Não há nele respostas circunstanciais a críticas que qualquer gestão recebe por causa de suas escolhas. O programa insiste em uma forma avançada de republicanismo ao conceber as políticas culturais e está em consonância com o modo de trabalhar com a sociedade que tem marcado a conduta do MinC desde o princípio desta gestão.
Para os debates deste ano, preliminarmente, em levantamento atencioso, foram eleitos os assuntos que têm marcado nossa produção universitária, o meio editorial, pautas críticas da imprensa, manifestações de grupos culturais e organizações sociais.
Contribuindo para dinamizar a reflexão pública, o Ministério da Cultura já trabalha em quatro projetos que devem cobrir alguns temas de pertinência reconhecidamente atual. Teremos ainda outros quatro seminários, completando a série, apoiados pela Petrobras por meio de editais, e para os quais estamos convocando a sociedade a propor abordagens dos seguintes temas:
1) Biopolítica e tecnologias: padrões contemporâneos de emancipação, propriedade, dominação e controle.
2) Populações e territórios: o global, o nacional e o local no agenciamento de identidades e na diversificação da cultura.

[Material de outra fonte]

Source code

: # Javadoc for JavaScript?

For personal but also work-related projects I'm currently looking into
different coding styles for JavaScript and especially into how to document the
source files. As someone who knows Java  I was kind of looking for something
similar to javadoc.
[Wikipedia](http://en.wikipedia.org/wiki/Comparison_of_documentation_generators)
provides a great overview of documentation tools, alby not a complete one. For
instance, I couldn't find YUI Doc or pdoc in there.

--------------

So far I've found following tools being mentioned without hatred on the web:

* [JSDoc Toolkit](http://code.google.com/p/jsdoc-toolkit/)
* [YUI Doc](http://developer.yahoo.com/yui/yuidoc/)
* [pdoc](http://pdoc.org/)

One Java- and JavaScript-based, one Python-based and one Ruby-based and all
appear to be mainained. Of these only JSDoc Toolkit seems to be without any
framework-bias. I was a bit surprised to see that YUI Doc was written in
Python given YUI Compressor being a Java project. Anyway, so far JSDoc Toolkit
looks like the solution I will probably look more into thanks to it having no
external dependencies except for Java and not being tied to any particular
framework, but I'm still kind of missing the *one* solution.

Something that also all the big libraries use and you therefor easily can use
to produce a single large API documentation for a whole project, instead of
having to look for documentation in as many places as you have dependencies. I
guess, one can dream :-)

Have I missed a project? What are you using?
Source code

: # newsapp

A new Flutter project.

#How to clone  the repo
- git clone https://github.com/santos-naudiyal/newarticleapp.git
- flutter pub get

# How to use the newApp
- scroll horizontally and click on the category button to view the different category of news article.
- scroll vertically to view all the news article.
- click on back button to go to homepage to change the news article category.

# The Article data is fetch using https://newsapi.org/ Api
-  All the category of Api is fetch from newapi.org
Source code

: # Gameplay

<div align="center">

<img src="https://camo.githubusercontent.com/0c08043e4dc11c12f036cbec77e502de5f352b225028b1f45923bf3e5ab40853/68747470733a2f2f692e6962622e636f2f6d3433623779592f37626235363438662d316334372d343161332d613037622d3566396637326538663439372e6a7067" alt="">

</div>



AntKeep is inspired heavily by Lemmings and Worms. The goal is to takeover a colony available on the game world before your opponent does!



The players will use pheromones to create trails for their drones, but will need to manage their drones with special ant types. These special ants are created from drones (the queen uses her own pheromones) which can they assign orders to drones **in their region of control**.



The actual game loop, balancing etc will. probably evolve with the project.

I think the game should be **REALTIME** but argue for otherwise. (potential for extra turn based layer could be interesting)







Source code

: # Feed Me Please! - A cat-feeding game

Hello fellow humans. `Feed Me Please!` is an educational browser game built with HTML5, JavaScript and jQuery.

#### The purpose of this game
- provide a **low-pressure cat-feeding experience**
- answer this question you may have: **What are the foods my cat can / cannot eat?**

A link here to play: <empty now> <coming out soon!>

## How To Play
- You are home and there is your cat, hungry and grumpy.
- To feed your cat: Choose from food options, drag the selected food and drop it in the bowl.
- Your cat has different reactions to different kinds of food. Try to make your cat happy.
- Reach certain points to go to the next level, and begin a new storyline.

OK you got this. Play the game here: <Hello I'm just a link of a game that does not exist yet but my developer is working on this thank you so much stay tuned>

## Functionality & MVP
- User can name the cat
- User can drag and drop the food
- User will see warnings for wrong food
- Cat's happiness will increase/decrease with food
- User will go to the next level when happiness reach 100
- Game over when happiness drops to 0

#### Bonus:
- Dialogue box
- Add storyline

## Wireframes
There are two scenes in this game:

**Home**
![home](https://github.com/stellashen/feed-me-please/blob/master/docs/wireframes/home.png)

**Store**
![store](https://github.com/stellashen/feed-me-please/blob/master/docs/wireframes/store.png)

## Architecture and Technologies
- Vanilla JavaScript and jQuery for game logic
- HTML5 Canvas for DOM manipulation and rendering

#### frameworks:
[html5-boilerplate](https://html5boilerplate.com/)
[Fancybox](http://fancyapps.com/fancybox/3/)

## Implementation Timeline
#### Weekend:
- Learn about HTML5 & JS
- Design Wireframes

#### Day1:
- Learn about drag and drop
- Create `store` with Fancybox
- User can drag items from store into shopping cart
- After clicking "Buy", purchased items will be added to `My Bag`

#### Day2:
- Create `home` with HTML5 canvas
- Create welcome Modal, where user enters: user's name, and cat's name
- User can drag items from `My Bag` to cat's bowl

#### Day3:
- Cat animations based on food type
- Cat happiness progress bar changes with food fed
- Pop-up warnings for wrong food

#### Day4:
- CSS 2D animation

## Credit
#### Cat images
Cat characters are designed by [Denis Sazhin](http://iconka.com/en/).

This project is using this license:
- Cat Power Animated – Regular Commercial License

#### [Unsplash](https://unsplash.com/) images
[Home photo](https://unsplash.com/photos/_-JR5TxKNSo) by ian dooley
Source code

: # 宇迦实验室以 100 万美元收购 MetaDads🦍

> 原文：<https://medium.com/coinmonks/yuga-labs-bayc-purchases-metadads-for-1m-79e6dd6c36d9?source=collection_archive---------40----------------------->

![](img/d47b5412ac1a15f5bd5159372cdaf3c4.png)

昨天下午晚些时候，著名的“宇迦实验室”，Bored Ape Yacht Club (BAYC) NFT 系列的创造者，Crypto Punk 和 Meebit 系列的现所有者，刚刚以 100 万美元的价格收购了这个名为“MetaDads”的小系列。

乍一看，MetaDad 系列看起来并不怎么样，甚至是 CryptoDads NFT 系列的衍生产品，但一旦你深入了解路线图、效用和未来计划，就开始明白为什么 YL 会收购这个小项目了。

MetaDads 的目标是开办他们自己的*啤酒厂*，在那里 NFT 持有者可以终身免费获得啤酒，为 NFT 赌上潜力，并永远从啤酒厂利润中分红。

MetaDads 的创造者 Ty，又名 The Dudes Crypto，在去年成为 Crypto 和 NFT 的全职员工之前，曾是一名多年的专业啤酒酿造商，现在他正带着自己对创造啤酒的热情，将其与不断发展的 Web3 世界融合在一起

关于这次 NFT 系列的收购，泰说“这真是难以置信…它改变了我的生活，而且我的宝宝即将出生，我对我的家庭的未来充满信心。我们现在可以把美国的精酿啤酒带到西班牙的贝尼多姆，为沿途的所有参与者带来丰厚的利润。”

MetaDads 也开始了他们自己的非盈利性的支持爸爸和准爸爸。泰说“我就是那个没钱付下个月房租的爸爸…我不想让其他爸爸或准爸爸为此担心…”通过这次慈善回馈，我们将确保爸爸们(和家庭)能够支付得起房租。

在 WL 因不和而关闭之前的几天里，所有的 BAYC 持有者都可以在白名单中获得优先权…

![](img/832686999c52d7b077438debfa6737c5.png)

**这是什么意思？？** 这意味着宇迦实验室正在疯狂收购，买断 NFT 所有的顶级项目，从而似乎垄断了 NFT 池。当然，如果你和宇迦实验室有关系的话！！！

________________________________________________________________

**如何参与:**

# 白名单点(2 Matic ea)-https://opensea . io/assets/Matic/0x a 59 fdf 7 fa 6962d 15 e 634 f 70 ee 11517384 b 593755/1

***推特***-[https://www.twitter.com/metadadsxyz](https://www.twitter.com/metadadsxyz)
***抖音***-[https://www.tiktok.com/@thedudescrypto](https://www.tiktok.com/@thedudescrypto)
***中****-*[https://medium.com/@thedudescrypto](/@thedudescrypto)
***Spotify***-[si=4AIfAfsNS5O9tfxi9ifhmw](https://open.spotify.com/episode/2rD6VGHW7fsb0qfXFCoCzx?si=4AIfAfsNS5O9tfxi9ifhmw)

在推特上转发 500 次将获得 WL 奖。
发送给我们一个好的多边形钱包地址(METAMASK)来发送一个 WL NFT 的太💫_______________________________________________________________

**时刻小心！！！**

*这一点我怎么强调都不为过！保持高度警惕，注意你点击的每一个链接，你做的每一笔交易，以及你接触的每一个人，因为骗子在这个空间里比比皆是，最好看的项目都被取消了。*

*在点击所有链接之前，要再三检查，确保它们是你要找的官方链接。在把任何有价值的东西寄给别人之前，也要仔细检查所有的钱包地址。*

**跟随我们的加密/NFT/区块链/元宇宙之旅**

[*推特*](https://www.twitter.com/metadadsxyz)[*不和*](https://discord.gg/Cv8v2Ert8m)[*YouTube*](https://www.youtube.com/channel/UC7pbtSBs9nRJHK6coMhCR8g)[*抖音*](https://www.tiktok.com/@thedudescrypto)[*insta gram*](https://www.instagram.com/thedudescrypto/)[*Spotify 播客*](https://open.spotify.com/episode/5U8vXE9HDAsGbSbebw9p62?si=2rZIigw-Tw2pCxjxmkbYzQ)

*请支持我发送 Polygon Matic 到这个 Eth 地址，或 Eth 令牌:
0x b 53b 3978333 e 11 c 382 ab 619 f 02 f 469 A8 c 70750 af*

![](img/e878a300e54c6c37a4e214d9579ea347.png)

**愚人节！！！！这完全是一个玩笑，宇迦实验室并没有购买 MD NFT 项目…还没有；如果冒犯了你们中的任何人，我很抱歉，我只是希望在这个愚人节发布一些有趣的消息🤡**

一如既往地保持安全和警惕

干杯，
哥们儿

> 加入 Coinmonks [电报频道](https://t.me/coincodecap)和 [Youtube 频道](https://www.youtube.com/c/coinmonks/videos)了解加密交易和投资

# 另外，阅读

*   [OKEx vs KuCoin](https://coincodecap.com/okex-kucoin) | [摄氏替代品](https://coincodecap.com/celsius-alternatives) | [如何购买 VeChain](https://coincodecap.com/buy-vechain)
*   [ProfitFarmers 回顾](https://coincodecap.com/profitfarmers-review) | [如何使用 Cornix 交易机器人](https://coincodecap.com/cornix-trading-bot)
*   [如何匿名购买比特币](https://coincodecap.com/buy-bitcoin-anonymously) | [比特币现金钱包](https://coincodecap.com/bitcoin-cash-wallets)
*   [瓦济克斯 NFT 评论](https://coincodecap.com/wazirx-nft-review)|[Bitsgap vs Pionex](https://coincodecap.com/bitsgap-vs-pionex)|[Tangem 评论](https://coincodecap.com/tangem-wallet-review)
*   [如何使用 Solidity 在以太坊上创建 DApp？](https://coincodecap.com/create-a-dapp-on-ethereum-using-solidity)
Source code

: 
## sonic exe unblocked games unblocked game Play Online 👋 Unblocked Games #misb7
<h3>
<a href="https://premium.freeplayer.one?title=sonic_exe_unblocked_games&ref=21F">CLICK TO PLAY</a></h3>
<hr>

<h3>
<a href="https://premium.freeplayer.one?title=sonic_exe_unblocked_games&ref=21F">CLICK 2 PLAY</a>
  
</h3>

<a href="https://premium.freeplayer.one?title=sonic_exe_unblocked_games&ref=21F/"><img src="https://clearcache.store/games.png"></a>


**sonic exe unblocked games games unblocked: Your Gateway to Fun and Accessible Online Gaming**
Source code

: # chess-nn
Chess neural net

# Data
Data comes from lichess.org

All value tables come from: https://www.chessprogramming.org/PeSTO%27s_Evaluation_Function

3) Os usos e abusos do público e do privado na cultura política dos tempos atuais.
4) Lógicas e alternativas para as dinâmicas culturais no centro da economia e da sociedade.
Esses eixos temáticos, propostos de início, serão ainda desenvolvidos em reuniões públicas com pensadores convidados a intervir na proposta original durante a preparação dos editais. Uma vez reelaboradas, as pautas serão abertas à apresentação de propostas, e uma comissão de reconhecido valor escolherá projetos.
Já que todo esse processo foi pensado como diálogo constante, a interlocução não acaba aí, pois, após a seleção, os proponentes escolhidos debaterão seus projetos em um fórum de discussões com outros pensadores do Brasil e do mundo: só então serão implementados, e a vocação democrática dessa iniciativa será coroada com a realização do ciclo de debates em diversas cidades do país.
Peço a todos que se informem mais no site do MinC (www.cultura.gov.br), que estará aberto à contribuição de todo cidadão brasileiro e acolherá opiniões sobre os assuntos.
A expectativa desta gestão, com essa e outras ações, sempre foi legar a nossa sociedade um aprimoramento dos mecanismos de fomento à atividade cultural. Mais ainda, aprimorar a própria circulação de valores entre as regiões e esferas tão várias que formam o Brasil.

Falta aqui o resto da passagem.